# [WORK REQUEST]
In these entries, tally the lines where "create" occurs. Respond with only the count.

# [LISTED RECORDS]

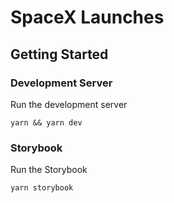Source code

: # SpaceX Launches

## Getting Started

### Development Server

Run the development server

```
yarn && yarn dev
```

### Storybook

Run the Storybook

```
yarn storybook
```
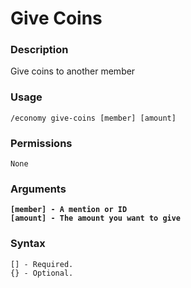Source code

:# Give Coins

### **Description**

Give coins to another member

### Usage

```
/economy give-coins [member] [amount]
```

### Permissions

```
None
```

### Arguments

<pre><code><strong>[member] - A mention or ID
</strong><strong>[amount] - The amount you want to give</strong></code></pre>

### Syntax

```
[] - Required.
{} - Optional.
```

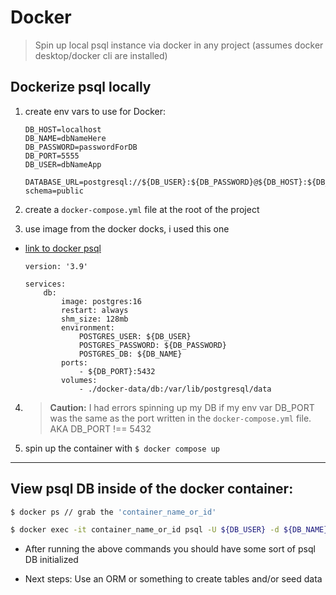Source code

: # Docker

> Spin up local psql instance via docker in any project (assumes docker desktop/docker cli are installed)

## Dockerize psql locally

1. create env vars to use for Docker:

   ```.env example
   DB_HOST=localhost
   DB_NAME=dbNameHere
   DB_PASSWORD=passwordForDB
   DB_PORT=5555
   DB_USER=dbNameApp

   DATABASE_URL=postgresql://${DB_USER}:${DB_PASSWORD}@${DB_HOST}:${DB_PORT}/${DB_NAME}?schema=public
   ```

2. create a `docker-compose.yml` file at the root of the project

3. use image from the docker docks, i used this one

- [link to docker psql](https://hub.docker.com/_/postgres)

  ```
  version: '3.9'

  services:
      db:
          image: postgres:16
          restart: always
          shm_size: 128mb
          environment:
              POSTGRES_USER: ${DB_USER}
              POSTGRES_PASSWORD: ${DB_PASSWORD}
              POSTGRES_DB: ${DB_NAME}
          ports:
              - ${DB_PORT}:5432
          volumes:
              - ./docker-data/db:/var/lib/postgresql/data
  ```

4. > **Caution:** I had errors spinning up my DB if my env var DB_PORT was the same as the port written in the `docker-compose.yml` file. AKA DB_PORT !== 5432

5. spin up the container with `$ docker compose up`

---

## View psql DB inside of the docker container:

```.bash
$ docker ps // grab the 'container_name_or_id'

$ docker exec -it container_name_or_id psql -U ${DB_USER} -d ${DB_NAME}
```

- After running the above commands you should have some sort of psql DB initialized

- Next steps: Use an ORM or something to create tables and/or seed data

# [WRITTEN ANSWER]
3